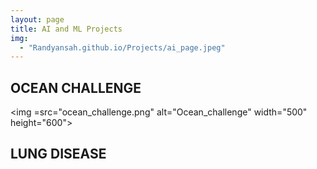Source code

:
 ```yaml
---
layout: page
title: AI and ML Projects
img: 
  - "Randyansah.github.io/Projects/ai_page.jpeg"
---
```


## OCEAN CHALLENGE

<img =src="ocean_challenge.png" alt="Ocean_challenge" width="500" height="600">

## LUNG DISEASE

* * *

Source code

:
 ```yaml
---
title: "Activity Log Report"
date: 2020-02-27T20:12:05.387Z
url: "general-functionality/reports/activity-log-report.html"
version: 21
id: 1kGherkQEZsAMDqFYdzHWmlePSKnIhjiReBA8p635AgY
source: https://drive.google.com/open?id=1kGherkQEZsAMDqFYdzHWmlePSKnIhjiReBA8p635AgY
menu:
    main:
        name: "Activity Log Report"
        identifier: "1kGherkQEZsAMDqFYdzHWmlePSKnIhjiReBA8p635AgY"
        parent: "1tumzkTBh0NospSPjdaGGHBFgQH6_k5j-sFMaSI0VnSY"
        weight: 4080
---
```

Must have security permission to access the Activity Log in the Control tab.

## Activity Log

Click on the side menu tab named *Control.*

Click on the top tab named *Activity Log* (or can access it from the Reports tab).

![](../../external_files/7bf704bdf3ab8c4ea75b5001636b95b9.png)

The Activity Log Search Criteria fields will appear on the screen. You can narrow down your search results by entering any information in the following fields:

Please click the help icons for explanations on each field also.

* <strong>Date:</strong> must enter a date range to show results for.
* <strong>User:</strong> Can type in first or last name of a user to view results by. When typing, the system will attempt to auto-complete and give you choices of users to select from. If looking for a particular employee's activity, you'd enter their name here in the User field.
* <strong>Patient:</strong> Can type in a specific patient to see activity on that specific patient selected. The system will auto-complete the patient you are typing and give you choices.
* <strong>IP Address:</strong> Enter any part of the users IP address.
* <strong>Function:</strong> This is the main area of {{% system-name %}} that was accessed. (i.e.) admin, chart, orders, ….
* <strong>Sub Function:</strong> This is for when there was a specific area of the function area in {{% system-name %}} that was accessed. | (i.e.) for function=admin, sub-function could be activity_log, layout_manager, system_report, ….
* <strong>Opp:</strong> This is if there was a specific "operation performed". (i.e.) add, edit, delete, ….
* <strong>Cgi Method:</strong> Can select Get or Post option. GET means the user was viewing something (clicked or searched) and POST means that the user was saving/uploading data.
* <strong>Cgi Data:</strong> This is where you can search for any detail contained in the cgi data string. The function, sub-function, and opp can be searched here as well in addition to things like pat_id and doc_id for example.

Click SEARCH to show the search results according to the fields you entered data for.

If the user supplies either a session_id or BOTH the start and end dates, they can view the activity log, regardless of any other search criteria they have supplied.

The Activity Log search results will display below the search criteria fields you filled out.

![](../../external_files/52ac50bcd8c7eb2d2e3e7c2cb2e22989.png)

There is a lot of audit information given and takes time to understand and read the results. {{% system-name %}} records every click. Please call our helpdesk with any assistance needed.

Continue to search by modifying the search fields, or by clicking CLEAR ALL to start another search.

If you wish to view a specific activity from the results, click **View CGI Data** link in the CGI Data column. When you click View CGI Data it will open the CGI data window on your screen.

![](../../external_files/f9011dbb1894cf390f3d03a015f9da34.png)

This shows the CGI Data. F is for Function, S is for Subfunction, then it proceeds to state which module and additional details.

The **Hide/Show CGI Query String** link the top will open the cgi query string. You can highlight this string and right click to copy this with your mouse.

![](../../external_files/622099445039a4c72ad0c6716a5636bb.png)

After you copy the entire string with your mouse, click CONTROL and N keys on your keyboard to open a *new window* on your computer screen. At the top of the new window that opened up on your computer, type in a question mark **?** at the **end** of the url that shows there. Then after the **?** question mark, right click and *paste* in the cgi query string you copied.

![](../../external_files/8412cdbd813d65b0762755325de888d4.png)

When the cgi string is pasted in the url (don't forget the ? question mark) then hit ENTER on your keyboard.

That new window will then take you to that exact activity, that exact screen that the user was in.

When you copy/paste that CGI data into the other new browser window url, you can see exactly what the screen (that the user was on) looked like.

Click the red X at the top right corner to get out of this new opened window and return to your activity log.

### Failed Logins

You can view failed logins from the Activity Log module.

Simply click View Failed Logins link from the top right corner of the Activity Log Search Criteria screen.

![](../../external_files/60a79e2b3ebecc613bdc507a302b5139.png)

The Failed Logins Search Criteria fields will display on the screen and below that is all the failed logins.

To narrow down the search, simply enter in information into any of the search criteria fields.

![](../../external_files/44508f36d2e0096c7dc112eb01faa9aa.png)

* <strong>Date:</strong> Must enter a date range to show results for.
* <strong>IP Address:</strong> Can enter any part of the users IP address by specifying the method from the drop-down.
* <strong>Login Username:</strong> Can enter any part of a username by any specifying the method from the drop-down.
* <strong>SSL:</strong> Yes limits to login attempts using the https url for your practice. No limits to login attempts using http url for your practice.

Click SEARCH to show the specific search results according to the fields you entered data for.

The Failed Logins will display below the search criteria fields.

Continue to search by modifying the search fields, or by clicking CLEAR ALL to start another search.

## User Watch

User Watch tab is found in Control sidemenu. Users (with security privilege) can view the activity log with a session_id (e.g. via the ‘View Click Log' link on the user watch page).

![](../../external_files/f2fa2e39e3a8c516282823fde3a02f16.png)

_TASK DETAILS_
Copy each line of the listing above that contains the word "named".

_OUTPUT OF THE EXERCISE_
Click on the side menu tab named *Control.*
Click on the top tab named *Activity Log* (or can access it from the Reports tab).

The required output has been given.